The Royal Navy arrived at Wejh on 23 January but there was no sign of Faisal's Arabs. The navy's six ships, mounting 50 guns, under the command of Captain William Boyle opened first on the Ottoman positions. The gunfire was directed by a Royal Navy seaplane. With the navy was a force of 550 Arabs under the British Army's Major Charles Vickery and Captain Norman Bray. A party of these men, under Vickery, were landed on shore to secure a suitable landing site for the remainder.

On 24 January the Arab force was put ashore and commenced an attack on the Ottoman forces, but there was still no sign of Faisal or Lawrence. Around half of the landing force, relatively untrained and inexperienced, refused to fight but the remainder, encouraged by the prospect of loot, attacked. The Ottoman forces, some 800 Turkish soldiers and a 500-strong camel-mounted Arab contingent, were defeated in street-to-street fighting, with significant assistance from the naval bombardment. They were forced out of the town and retreated inland, with forces remaining in the town taken captive. Faisal and Lawrence arrived two days after the fight, with Lawrence blaming a lack of water for their delayed arrival. The actual cause was that a party of Arabs under Abdullah had captured a senior Ottoman officer, Ashraf Bey, and a column of supplies carrying £20,000 of gold near Wadi Ais and Faisal's men had taken time to celebrate this and attempt to acquire some of the gold.

==Aftermath ==
The attack forced the Ottoman army marching on Mecca to return to Medina, as their right flank was threatened. At Medina around half the force was committed to the defence of the town while the remainder was distributed along the railway. This marked a switch in tactics for the Ottomans from offensive action against the Arab Revolt to a defence posture. Medina remained in Ottoman hands for the rest of the war but Lawrence realised that he could occupy almost the entirety of the rest of the Hejaz and leave the garrison there isolated. The Ottomans refused to follow German advice to abandon Medina as strategically insignificant due to its prestige as a holy place. The garrison there required 14,000 troops plus around 11,000 on the railroad, which could otherwise have been deployed in offensive action against the Arabs. The capture of Wejh safeguarded Yanbu and Mecca as an Arab force at Wejh could threaten the flanks of any Ottoman advance upon them from Medina.

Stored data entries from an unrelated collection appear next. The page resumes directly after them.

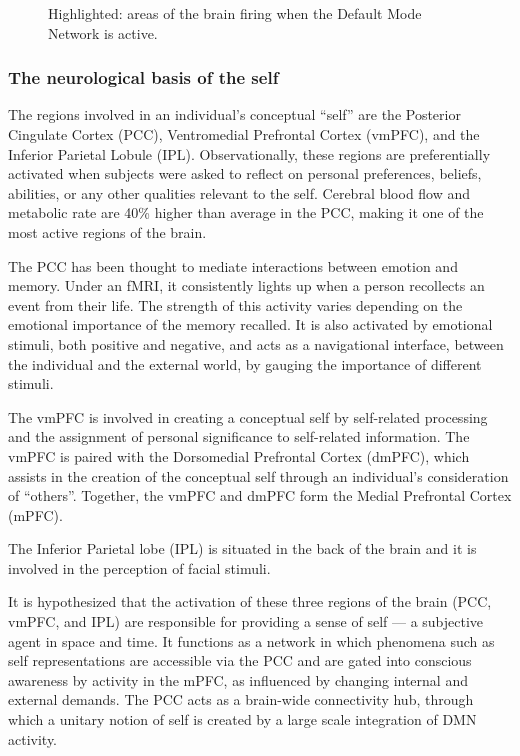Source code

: \documentclass[a4paper, amsfonts, amssymb, amsmath, reprint, showkeys, nofootinbib, twoside]{revtex4-1}
\begin{document}
\begin{figure}[h!]
\begin{subfigure}[b]{0.48\linewidth}
  \end{subfigure}
  \caption{Highlighted: areas of the brain firing when the Default Mode Network is active.}
  \label{fig:dmn}
\end{figure}

\subsubsection{The neurological basis of the self}

The regions involved in an individual's conceptual ``self'' are the Posterior
Cingulate Cortex (PCC), Ventromedial Prefrontal Cortex (vmPFC), and the Inferior
Parietal Lobule (IPL). Observationally, these regions are preferentially activated when
subjects were asked to reflect on personal preferences, beliefs, abilities, or
any other qualities relevant to the self. \cite{defaultnetworkadaptive} Cerebral
blood flow and metabolic rate are 40\% higher than average in the PCC,
making it one of the most active regions of the brain. \cite{pccrole}

The PCC has been thought to mediate interactions between emotion and memory.
Under an fMRI, it consistently lights up when a person recollects an event from their
life. The strength of this activity varies depending on the emotional importance of
the memory recalled. It is also activated by emotional stimuli,
both positive and negative, and acts as a navigational interface, between the individual
and the external world, by gauging the importance of different stimuli. \cite{pccemotion}

The vmPFC is involved in creating a conceptual self by self-related processing
and the assignment of personal significance to self-related
information. \cite{dmnself} The vmPFC is paired with the Dorsomedial Prefrontal
Cortex (dmPFC), which assists in the creation of the conceptual self through an
individual's consideration of ``others''. Together, the vmPFC and dmPFC form the
Medial Prefrontal Cortex (mPFC).

The Inferior Parietal lobe (IPL) is situated in the back of the brain and it is
involved in the perception of facial stimuli. \cite{ipl}


It is hypothesized that the activation of these three regions of the brain (PCC,
vmPFC, and IPL) are responsible for providing a sense of self --- a subjective agent
in space and time. It functions as a network in which phenomena such as self
representations are accessible via the PCC \cite{mappingself} and are gated into
conscious awareness by activity in the mPFC, as influenced by changing internal
and external demands. The PCC acts as a brain-wide connectivity hub, through which a unitary notion of self is
created by a large scale integration of DMN activity. \cite{mappingself}
\end{document}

After the battle Faisal moved his headquarters to Wejh from Tabuk and used it to plan an attack on the port of Aqaba, some 230 mi to the north. The Arabs used Wejh and, after its July 1917 capture, Aqaba as sea ports to supply their operations up to 300 mi into the interior.

The capture of Wejh was a major achievement for the Arabs and demonstrated the potential for British-Arab co-operation on this front. The battle helped to demonstrate to the Arabs that the Ottoman forces could be defeated. After the battle British aid to the Arabs, sent from Egypt, markedly increased. This included aircraft and armoured cars delivered to Wejh in the weeks after its capture.